Don’t mistake “passive listening” for anything remotely resembling apathy. Released on Ghostly International, Geotic’s Abysma might be dance music created for at-home listening, but it’s replete with a quiet beauty and private communion that can rival anything made to command the totality of your attention span. In a world riven by noise and distraction, Abysma is as subtle as a Sunday morning ritual, a tender epiphany in a bombastic fireworks show.
“So much of dance music is about partying and going out and having a really hardcore social experience,” Wiesenfeld says. “Dance music has never been that for me. So much of my experience listening to music is being by myself – at home or in my car.”

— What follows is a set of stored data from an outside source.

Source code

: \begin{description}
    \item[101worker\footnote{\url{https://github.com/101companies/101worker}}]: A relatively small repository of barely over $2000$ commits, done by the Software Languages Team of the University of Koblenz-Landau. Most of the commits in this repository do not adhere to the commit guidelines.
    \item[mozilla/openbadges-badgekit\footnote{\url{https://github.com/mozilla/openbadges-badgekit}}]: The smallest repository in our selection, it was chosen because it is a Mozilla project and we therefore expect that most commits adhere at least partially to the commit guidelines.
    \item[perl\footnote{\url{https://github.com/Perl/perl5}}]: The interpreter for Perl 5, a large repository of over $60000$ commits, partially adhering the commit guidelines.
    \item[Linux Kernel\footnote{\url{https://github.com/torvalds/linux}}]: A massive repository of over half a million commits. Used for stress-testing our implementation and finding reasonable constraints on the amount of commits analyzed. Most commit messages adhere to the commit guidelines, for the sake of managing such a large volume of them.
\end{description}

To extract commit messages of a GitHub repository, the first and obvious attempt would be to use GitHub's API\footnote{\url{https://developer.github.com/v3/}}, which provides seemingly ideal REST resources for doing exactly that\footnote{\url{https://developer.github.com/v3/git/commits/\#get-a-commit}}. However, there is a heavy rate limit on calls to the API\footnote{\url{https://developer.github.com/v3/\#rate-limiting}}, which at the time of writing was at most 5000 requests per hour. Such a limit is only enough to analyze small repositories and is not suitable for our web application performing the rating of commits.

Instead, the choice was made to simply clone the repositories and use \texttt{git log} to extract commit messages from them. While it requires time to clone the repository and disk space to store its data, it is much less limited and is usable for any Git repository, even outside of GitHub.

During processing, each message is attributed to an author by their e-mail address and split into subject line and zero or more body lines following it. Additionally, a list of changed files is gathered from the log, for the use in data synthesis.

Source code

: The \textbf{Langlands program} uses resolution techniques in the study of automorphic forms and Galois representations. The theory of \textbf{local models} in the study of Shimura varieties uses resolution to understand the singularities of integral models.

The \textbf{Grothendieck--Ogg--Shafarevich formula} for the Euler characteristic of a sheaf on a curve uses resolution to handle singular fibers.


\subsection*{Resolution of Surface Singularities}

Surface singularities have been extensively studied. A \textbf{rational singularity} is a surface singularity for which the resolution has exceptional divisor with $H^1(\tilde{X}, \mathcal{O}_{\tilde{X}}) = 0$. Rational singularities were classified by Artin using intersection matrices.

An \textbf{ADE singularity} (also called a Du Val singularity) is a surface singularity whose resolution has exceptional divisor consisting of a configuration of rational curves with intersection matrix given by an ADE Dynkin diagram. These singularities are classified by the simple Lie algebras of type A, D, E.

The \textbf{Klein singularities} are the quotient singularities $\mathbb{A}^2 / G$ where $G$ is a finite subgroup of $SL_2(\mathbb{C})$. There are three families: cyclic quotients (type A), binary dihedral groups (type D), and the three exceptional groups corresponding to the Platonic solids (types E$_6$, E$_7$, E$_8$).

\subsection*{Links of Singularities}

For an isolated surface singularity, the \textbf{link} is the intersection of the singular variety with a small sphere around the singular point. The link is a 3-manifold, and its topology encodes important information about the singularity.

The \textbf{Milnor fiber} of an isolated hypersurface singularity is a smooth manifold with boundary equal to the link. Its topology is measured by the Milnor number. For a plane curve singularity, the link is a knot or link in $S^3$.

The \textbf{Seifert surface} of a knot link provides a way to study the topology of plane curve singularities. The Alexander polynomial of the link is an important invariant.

As with almost everything American, our dance music gravitates towards extremes. There’s big-room spectacle and strobelites, epileptic lights and steroidal drops, or stripped down techno and house cool. Big Macs or organic grass-fed Wagyu on brioche. What’s rare are albums like Abysma—ones that offer propulsive beats and immersive grooves, refined piano and string compositions occasionally buoyed by Wiesenfeld’s seraphic croon.
“I see it as being a comfortable middle ground between that crazy hyper-emotive EDM and the hyper minimal deep dark club stuff,” Wiesenfeld says. “I like both of those things in different amounts, but I like the middle ground most. It’s not showy, it’s just a comfortable emotional zone.”
Part of the inspiration comes from Wiesenfeld’s own domestic situation. A native of the San Fernando Valley, the classically trained musician has settled on the Westside, inhabiting an apartment a short ride from the ocean. It’s a relaxing and slightly displaced vibe that informs the record.
Abysma’s unspoken goal is to offer a finishing touch of décor to the apartment—eight celestial burners to rest alongside the Japanese flourishes, comic art, and framed prints. A song like “Laura Corporeal” strikes an atmospheric tone, sad and distant but still danceable. The finale, “Valiance” takes an opposite tack, ending the album on a more positive uplifting note.
It’s a very colorful but simultaneously muted album—a reflection of the music that emerged from the apartment, a rich space in physical and sonic expression.
“It’s full of art everywhere, all my comics, an amazing media set up,” Wiesenfeld says. “It’s all the stuff that I’ve saved for and wanted to have in my life but didn’t feel comfortable making it happen until I moved in here. We nested the shit out of this place.”
Consider these are emotional reveries made for those ephemeral moments at home that sometimes only feel meaningful years later. Making dinner with a loved one, playing frivolous games with an ecstatic pet, taking a brief moment of respite after a brutal day of work. Songs that feel lived-in and comfortable—imbued with feelings that can’t be faked or compartmentalized.